Doing no significant harm to other environmental objectives
Economic activities contributing substantially to the climate change mitigation objective are solely taxonomy compliant if they also meet the ‘do no significant harm’ criteria set by the climate delegated act for the other five environmental objectives. To make sure no significant harm is done to the climate change adaptation objective, physical climate risks (eg wildfires, flooding, etc.) material to the activity have to be identified via a robust climate risk and vulnerability assessment (CRVA) proportionate to the scale of the activity and its expected lifespan. Adaptation solutions are implemented to reduce the most important physical climate risks. To avoid doing harm to a transition to the circular economy, several energy activities should (where feasible) use equipment and components of high durability and recyclability, that are easy to dismantle and refurbish. In turn, when it comes to avoiding significant harm to ecosystems an environmental impact assessment (EIA) or screening has to be completed. Where such an EIA has been carried out, the required mitigation and compensation measures for protecting the environment should be implemented.

How will nuclear power and natural gas fit in?

On 2 February 2022, the European Commission adopted the draft complementary climate delegated act defining the technical screening criteria for certain nuclear and gas activities that were not included in the climate delegated act. Nuclear energy was first left out because of the need for a more in-depth assessment of the ‘do no significant harm’ aspects of nuclear waste. Also, natural gas was subjected to further evaluation of its decarbonisation merits before being included. However, to accelerate the shift away from more harmful fossil energy sources towards renewables, six nuclear power and fossil gas-related activities will now be added as transitional, if the complementary climate delegated act becomes final.

Transition activities related to nuclear power
Nuclear activities encompass, for instance, the construction of new nuclear power plants for energy generation, using the best available existing technologies, with a construction permit issued by 2045. They also include lifetime extension modifications of existing nuclear installations authorised by 2040 at the latest. Electricity generated by nuclear energy is subject to the life-cycle GHG emissions threshold of 100gCO2e per kWh also applicable to several renewable energy sources. However, to address environmental safety concerns, the technical screening criteria for nuclear energy do stretch beyond the applicable EU legal requirements on radioactive waste management. Not only do low-level waste disposal facilities have to be operational already, EU member states should also have detailed plans in place to have disposal facilities for high-level radioactive waste in operation by 2050. In addition, the technical screening criteria explicitly prohibit the disposal of radioactive waste in other member states, unless there is an agreement and the other member state has a suitable disposal facility in place.

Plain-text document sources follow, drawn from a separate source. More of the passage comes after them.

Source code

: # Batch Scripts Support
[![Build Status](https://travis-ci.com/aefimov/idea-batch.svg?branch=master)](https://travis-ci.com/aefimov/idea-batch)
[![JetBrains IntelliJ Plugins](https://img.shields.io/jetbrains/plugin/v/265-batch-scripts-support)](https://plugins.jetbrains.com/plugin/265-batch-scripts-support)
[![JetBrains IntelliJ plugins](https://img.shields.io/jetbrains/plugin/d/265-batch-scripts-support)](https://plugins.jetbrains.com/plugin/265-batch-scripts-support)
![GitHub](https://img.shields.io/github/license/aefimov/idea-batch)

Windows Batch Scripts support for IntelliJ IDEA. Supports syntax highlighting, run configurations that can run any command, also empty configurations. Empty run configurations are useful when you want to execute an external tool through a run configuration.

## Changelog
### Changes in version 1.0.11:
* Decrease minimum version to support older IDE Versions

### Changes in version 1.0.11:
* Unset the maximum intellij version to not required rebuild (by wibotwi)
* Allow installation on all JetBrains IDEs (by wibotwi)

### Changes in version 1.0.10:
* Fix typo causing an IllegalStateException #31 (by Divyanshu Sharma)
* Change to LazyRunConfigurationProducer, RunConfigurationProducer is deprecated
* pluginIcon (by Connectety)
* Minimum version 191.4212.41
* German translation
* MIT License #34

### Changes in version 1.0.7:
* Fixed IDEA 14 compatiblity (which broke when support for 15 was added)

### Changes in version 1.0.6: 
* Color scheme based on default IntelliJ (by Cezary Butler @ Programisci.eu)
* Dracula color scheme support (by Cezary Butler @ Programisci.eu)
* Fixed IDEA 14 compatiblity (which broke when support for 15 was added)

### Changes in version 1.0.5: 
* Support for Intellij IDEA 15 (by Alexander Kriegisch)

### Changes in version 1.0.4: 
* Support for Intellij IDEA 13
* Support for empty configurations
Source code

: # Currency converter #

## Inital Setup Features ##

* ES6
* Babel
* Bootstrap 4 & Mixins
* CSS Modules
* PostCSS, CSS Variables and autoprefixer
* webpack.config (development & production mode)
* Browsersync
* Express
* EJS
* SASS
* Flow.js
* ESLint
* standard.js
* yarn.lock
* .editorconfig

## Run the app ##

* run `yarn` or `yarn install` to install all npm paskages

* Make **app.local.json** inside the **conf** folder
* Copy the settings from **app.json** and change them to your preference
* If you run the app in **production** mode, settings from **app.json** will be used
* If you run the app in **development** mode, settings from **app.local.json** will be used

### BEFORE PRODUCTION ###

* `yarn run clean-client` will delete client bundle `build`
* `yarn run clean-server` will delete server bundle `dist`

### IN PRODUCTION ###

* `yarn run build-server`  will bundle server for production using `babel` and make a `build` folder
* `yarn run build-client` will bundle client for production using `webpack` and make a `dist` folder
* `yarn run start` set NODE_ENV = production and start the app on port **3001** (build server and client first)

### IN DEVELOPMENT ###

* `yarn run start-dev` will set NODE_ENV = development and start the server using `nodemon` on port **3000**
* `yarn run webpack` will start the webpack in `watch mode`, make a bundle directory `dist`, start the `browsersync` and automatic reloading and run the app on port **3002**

Transition activities related to fossil gas
Electricity generation via fossil gas can also contribute substantially to climate change mitigation if the life-cycle GHG emissions are lower than the threshold of 100gCO2e per kWh. However, to speed up the transition away from solid fossil fuels, the technical screening criteria also permit certain fossil gas activities not restricted by this threshold. For fossil gas-related generation facilities with a construction permit granted before the end of 2030, a cap of 270g CO2e per kWh for direct GHG emissions applies. Otherwise, the annual direct GHG emissions should not exceed an average of 550kg CO2e per kWh of the facility capacity over 20 years. In this case, the facility should replace a more polluting plant, leading to a lifetime reduction in GHG emissions of at least 55%. Besides, it should be designed to switch to full use of renewable or low-carbon resources by 2035.

The controversies on nuclear energy and fossil gas

When it comes to the EU taxonomy, perhaps little has caused as much controversy thus far than the idea of accepting nuclear energy and fossil gas activities as environmentally sustainable. While for nuclear energy the environmental benefits as a clean source of energy are commonly acknowledged, the idea that nuclear waste can be disposed of without doing environmental harm elsewhere in the process is still far from commonly accepted. Instead, the use of fossil gas may indeed speed up the transition away from more polluting energy resources, such as coal, but it is not free from GHG emissions. As such, some – including the platform on sustainable finance – do fear that considering these activities as environmentally sustainable will undermine the taxonomy.

Implications for the green bank bond market

The differences in opinion regarding the role of nuclear energy and fossil gas in greening the economy also raises questions regarding the enthusiasm of investors to finance these transitional activities. A case in point is the open letter published by the Institutional Investor Group on Climate Change (IIGCC) in January stressing the difficulties for investors to stay aligned with the EU’s 2050 climate neutrality ambitions, in the event that fossil gas is included in the EU taxonomy.

Besides, some investors and investment funds explicitly exclude fossil gas and nuclear energy activities from their investable universe and may continue to do so irrespective of the inclusion of these activities in the taxonomy. In line with the recommendation of the platform of sustainable finance, the final draft complementary climate delegated act now makes a better distinction between nuclear and fossil gas-related activities vis-à-vis other taxonomy aligned disclosures. This does give investors the tool to still assess the taxonomy compliance of their investments, excluding nuclear and fossil gas.

There could be opportunities in the green bond market, albeit not that likely in practice

Nonetheless, the inclusion of nuclear and fossil gas activities as environmentally sustainable within the scope of the EU taxonomy could be supportive to the broader acceptance of these activities as sustainable. This could also offer new growth opportunities for the green bond market. At this point, the financing of nuclear energy projects by means of green bond issuance is still a novelty. Canadian nuclear power provider Bruce Power was the first example of a company issuing a green bond for the purpose of funding the lifetime extension of its nuclear assets in November last year.

To what extent we will also start seeing such examples in the market for green bank bonds remains to be seen. Renewable energy projects are for banks the second-largest use of proceeds category after energy-efficient buildings, judging their euro green supply. However, the existing sustainable bond frameworks of banks would at this stage typically not facilitate proceed allocations towards nuclear or fossil gas related activities. In fact, in many green, social or sustainability bond frameworks nuclear and/or fossil fuel-related activities are part of the exclusionary criteria applied to the use of proceeds.

Even if a bank’s lending criteria were to allow exposure to these activities, for instance subject to the strict provisions of the draft complementary climate delegated act, the financing by banks of nuclear and fossil activities via green bonds may still not become overwhelming. In this regard, it will also be interesting to see how further discussions regarding the EU Green Bond regulation evolves. Under the European Commission’s proposals, the use of proceeds of EU green bonds have to be taxonomy compliant. However, there are members of the European Parliament that would prefer nuclear and fossil gas activities to be excluded from Europe’s future gold standard for green bonds.

With the jury still out on the ultimate impact of the complementary climate delegated act on the financing of nuclear and fossil gas activities, we don’t see any need at this point to increase our euro sustainable bond supply estimates for banks of €75bn for 2022.